Negli ultimi anni le diagnosi di autismo hanno registrato una crescita significativa nei Paesi dell’OCSE, arrivando in alcuni casi a moltiplicarsi fino a quattro volte nell’arco di circa quindici anni. Un trend che non riguarda un singolo Stato, ma un gruppo ampio di realtà sviluppate.
A fotografare questa situazione è il rapporto “Policy Responses to Rising Autism Diagnoses in Childhood”, che analizza i dati di undici Paesi: Australia, Canada, Danimarca, Estonia, Francia, Germania, Israele, Paesi Bassi, Svezia, Regno Unito e Stati Uniti.
Che cosa mostra lo studio
Secondo lo studio, nell’ultimo decennio il tasso medio di crescita annuale delle diagnosi si è attestato tra il 6% e il 10%. Un incremento che, nel lungo periodo, ha un impatto enorme: con un aumento costante del 6% si arriva a più che raddoppiare i casi (+2,5 volte) in quindici anni, mentre con un ritmo del 10% si arriva addirittura a quadruplicarli.

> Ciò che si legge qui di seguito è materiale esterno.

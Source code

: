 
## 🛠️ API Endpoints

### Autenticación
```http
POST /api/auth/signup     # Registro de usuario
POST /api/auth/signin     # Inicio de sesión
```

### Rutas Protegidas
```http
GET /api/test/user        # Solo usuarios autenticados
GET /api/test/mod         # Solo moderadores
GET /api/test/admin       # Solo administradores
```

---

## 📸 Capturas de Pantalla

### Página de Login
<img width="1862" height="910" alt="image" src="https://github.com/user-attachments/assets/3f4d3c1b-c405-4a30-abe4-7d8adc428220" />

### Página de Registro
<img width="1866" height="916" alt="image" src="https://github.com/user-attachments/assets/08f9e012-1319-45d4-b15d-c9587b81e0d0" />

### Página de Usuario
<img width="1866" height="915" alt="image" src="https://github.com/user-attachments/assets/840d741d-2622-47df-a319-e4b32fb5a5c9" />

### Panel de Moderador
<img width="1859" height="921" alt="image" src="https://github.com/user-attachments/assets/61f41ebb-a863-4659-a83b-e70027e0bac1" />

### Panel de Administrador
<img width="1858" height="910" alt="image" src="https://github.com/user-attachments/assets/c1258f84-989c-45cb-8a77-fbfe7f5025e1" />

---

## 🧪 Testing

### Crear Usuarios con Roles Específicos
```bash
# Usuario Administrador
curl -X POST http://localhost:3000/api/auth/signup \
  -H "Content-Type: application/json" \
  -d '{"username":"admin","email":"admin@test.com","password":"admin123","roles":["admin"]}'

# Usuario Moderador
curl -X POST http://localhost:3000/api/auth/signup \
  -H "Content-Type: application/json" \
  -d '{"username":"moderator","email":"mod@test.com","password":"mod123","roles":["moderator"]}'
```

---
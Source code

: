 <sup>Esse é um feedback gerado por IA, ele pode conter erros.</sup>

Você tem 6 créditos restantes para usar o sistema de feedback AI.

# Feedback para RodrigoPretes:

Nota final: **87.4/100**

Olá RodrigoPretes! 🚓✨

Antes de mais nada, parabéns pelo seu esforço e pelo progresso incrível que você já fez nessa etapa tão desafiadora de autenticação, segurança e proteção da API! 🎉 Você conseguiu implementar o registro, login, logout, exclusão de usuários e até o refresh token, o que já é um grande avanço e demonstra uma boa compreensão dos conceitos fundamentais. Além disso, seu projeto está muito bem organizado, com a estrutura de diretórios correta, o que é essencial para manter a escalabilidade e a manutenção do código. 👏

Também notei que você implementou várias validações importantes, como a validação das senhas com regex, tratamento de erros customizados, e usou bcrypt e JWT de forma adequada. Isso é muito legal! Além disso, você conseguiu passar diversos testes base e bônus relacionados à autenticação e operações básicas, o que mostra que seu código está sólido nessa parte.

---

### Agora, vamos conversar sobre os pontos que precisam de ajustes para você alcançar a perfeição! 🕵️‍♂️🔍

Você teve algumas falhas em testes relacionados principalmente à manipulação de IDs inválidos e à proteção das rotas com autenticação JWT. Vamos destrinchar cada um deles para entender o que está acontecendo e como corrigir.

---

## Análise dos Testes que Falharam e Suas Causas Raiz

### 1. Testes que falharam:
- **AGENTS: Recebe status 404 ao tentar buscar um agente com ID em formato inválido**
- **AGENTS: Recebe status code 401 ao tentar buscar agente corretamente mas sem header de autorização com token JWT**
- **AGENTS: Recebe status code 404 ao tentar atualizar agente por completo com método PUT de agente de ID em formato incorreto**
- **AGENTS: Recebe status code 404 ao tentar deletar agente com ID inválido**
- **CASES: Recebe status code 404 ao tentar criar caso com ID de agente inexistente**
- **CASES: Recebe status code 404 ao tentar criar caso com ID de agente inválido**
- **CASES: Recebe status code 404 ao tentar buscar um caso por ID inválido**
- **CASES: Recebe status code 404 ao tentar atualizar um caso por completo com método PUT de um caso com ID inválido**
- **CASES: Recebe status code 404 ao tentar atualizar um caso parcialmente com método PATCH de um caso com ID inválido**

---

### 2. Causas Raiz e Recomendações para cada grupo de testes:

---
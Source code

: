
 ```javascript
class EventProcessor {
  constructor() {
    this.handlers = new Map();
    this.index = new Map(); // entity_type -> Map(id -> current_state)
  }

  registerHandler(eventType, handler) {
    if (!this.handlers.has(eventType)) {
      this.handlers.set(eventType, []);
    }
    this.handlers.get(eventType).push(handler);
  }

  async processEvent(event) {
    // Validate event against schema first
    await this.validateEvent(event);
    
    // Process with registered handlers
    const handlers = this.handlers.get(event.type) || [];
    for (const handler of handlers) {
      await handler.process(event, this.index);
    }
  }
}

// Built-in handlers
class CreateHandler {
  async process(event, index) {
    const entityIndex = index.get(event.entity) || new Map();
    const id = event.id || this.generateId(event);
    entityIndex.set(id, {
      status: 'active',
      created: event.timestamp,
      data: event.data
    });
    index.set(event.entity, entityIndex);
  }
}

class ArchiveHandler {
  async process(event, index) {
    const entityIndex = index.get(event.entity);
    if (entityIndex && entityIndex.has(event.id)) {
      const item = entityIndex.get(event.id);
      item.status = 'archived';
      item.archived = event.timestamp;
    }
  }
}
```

Tra i dati più sorprendenti emerge quello di Israele, dove la crescita è ancora più marcata: circa il 16% annuo. Tradotto in numeri, significa un aumento vicino alle dieci volte nell’arco di quindici anni. Un caso particolare, anche perché Israele è l’unico tra i Paesi analizzati in cui una diagnosi di autismo consente automaticamente di accedere a un assegno per figli con disabilità.

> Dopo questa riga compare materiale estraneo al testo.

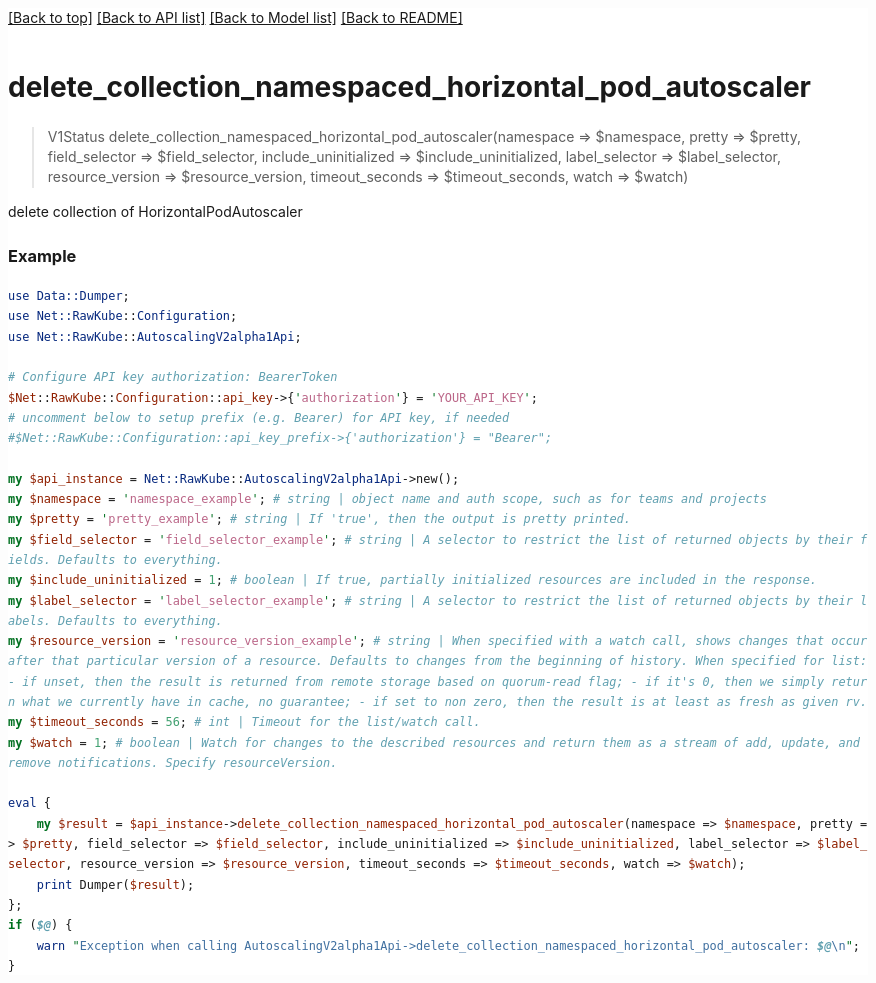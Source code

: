 [[Back to top]](#) [[Back to API list]](../README.md#documentation-for-api-endpoints) [[Back to Model list]](../README.md#documentation-for-models) [[Back to README]](../README.md)

# **delete_collection_namespaced_horizontal_pod_autoscaler**
> V1Status delete_collection_namespaced_horizontal_pod_autoscaler(namespace => $namespace, pretty => $pretty, field_selector => $field_selector, include_uninitialized => $include_uninitialized, label_selector => $label_selector, resource_version => $resource_version, timeout_seconds => $timeout_seconds, watch => $watch)



delete collection of HorizontalPodAutoscaler

### Example 
```perl
use Data::Dumper;
use Net::RawKube::Configuration;
use Net::RawKube::AutoscalingV2alpha1Api;

# Configure API key authorization: BearerToken
$Net::RawKube::Configuration::api_key->{'authorization'} = 'YOUR_API_KEY';
# uncomment below to setup prefix (e.g. Bearer) for API key, if needed
#$Net::RawKube::Configuration::api_key_prefix->{'authorization'} = "Bearer";

my $api_instance = Net::RawKube::AutoscalingV2alpha1Api->new();
my $namespace = 'namespace_example'; # string | object name and auth scope, such as for teams and projects
my $pretty = 'pretty_example'; # string | If 'true', then the output is pretty printed.
my $field_selector = 'field_selector_example'; # string | A selector to restrict the list of returned objects by their fields. Defaults to everything.
my $include_uninitialized = 1; # boolean | If true, partially initialized resources are included in the response.
my $label_selector = 'label_selector_example'; # string | A selector to restrict the list of returned objects by their labels. Defaults to everything.
my $resource_version = 'resource_version_example'; # string | When specified with a watch call, shows changes that occur after that particular version of a resource. Defaults to changes from the beginning of history. When specified for list: - if unset, then the result is returned from remote storage based on quorum-read flag; - if it's 0, then we simply return what we currently have in cache, no guarantee; - if set to non zero, then the result is at least as fresh as given rv.
my $timeout_seconds = 56; # int | Timeout for the list/watch call.
my $watch = 1; # boolean | Watch for changes to the described resources and return them as a stream of add, update, and remove notifications. Specify resourceVersion.

eval { 
    my $result = $api_instance->delete_collection_namespaced_horizontal_pod_autoscaler(namespace => $namespace, pretty => $pretty, field_selector => $field_selector, include_uninitialized => $include_uninitialized, label_selector => $label_selector, resource_version => $resource_version, timeout_seconds => $timeout_seconds, watch => $watch);
    print Dumper($result);
};
if ($@) {
    warn "Exception when calling AutoscalingV2alpha1Api->delete_collection_namespaced_horizontal_pod_autoscaler: $@\n";
}
```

Autismo, le cause dell’aumento
Ma cosa c’è dietro a questo aumento così rapido? Il rapporto sottolinea come non si tratti necessariamente di un’esplosione improvvisa dei casi, quanto piuttosto di una combinazione di fattori. Tra questi, un ruolo centrale è giocato dall’evoluzione dei criteri diagnostici, oggi più ampi e precisi rispetto al passato, ma anche da una maggiore consapevolezza sul tema e da sistemi di monitoraggio dello sviluppo infantile sempre più attenti e tempestivi.
Di conseguenza, cresce anche la richiesta di valutazioni diagnostiche e, parallelamente, aumenta la necessità di servizi di supporto. In molti Paesi, infatti, si registra una domanda sempre più alta di interventi precoci, programmi educativi personalizzati e sostegni economici per le famiglie.

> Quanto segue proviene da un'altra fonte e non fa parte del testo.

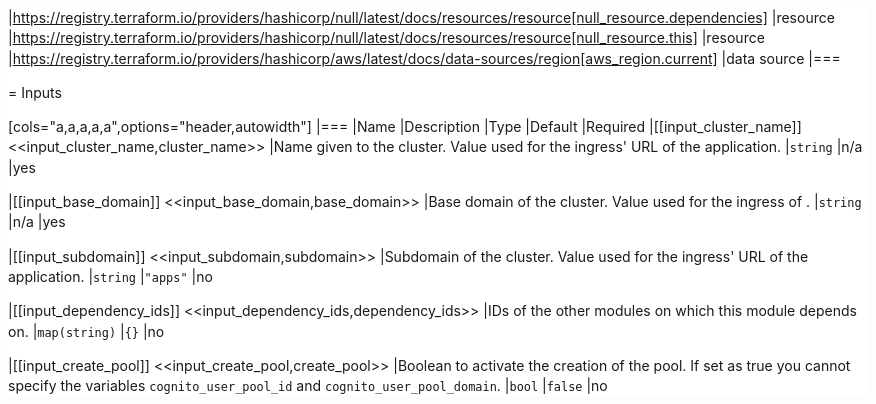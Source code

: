 |https://registry.terraform.io/providers/hashicorp/null/latest/docs/resources/resource[null_resource.dependencies] |resource
|https://registry.terraform.io/providers/hashicorp/null/latest/docs/resources/resource[null_resource.this] |resource
|https://registry.terraform.io/providers/hashicorp/aws/latest/docs/data-sources/region[aws_region.current] |data source
|===

= Inputs

[cols="a,a,a,a,a",options="header,autowidth"]
|===
|Name |Description |Type |Default |Required
|[[input_cluster_name]] <<input_cluster_name,cluster_name>>
|Name given to the cluster. Value used for the ingress' URL of the application.
|`string`
|n/a
|yes

|[[input_base_domain]] <<input_base_domain,base_domain>>
|Base domain of the cluster. Value used for the ingress of .
|`string`
|n/a
|yes

|[[input_subdomain]] <<input_subdomain,subdomain>>
|Subdomain of the cluster. Value used for the ingress' URL of the application.
|`string`
|`"apps"`
|no

|[[input_dependency_ids]] <<input_dependency_ids,dependency_ids>>
|IDs of the other modules on which this module depends on.
|`map(string)`
|`{}`
|no

|[[input_create_pool]] <<input_create_pool,create_pool>>
|Boolean to activate the creation of the pool. If set as true you cannot specify the variables `cognito_user_pool_id` and `cognito_user_pool_domain`.
|`bool`
|`false`
|no
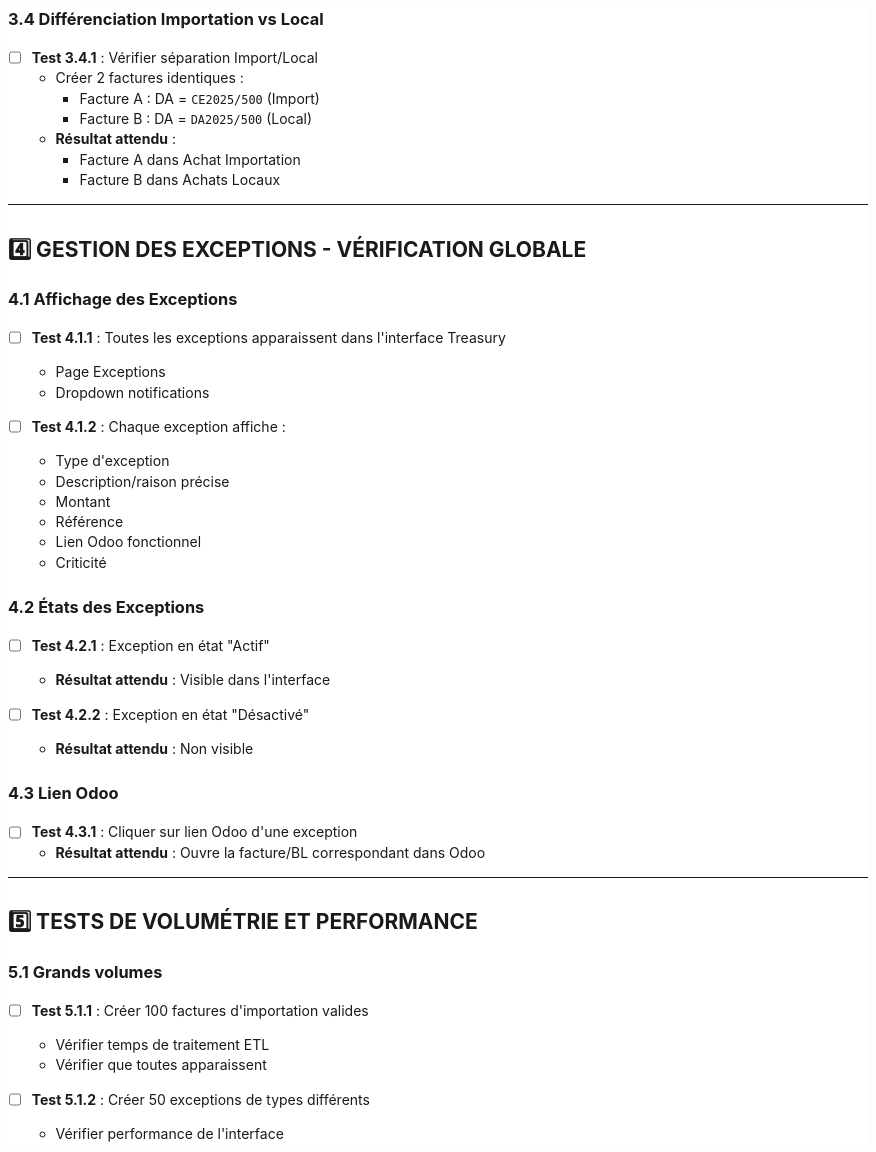 ### 3.4 Différenciation Importation vs Local

- [ ] **Test 3.4.1** : Vérifier séparation Import/Local
  - Créer 2 factures identiques :
    - Facture A : DA = `CE2025/500` (Import)
    - Facture B : DA = `DA2025/500` (Local)
  - **Résultat attendu** : 
    - Facture A dans Achat Importation
    - Facture B dans Achats Locaux

---

## 4️⃣ GESTION DES EXCEPTIONS - VÉRIFICATION GLOBALE

### 4.1 Affichage des Exceptions

- [ ] **Test 4.1.1** : Toutes les exceptions apparaissent dans l'interface Treasury
  - Page Exceptions
  - Dropdown notifications

- [ ] **Test 4.1.2** : Chaque exception affiche :
  - Type d'exception
  - Description/raison précise
  - Montant
  - Référence
  - Lien Odoo fonctionnel
  - Criticité

### 4.2 États des Exceptions

- [ ] **Test 4.2.1** : Exception en état "Actif"
  - **Résultat attendu** : Visible dans l'interface

- [ ] **Test 4.2.2** : Exception en état "Désactivé"
  - **Résultat attendu** : Non visible

### 4.3 Lien Odoo

- [ ] **Test 4.3.1** : Cliquer sur lien Odoo d'une exception
  - **Résultat attendu** : Ouvre la facture/BL correspondant dans Odoo

---

## 5️⃣ TESTS DE VOLUMÉTRIE ET PERFORMANCE

### 5.1 Grands volumes

- [ ] **Test 5.1.1** : Créer 100 factures d'importation valides
  - Vérifier temps de traitement ETL
  - Vérifier que toutes apparaissent

- [ ] **Test 5.1.2** : Créer 50 exceptions de types différents
  - Vérifier performance de l'interface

Un quadro che racconta non solo numeri in aumento, ma anche un cambiamento culturale: oggi l’autismo viene riconosciuto di più, prima e con maggiore attenzione. E questo, se da un lato fa emergere nuove esigenze per i sistemi sanitari ed educativi, dall’altro rappresenta un passo avanti importante verso una maggiore inclusione.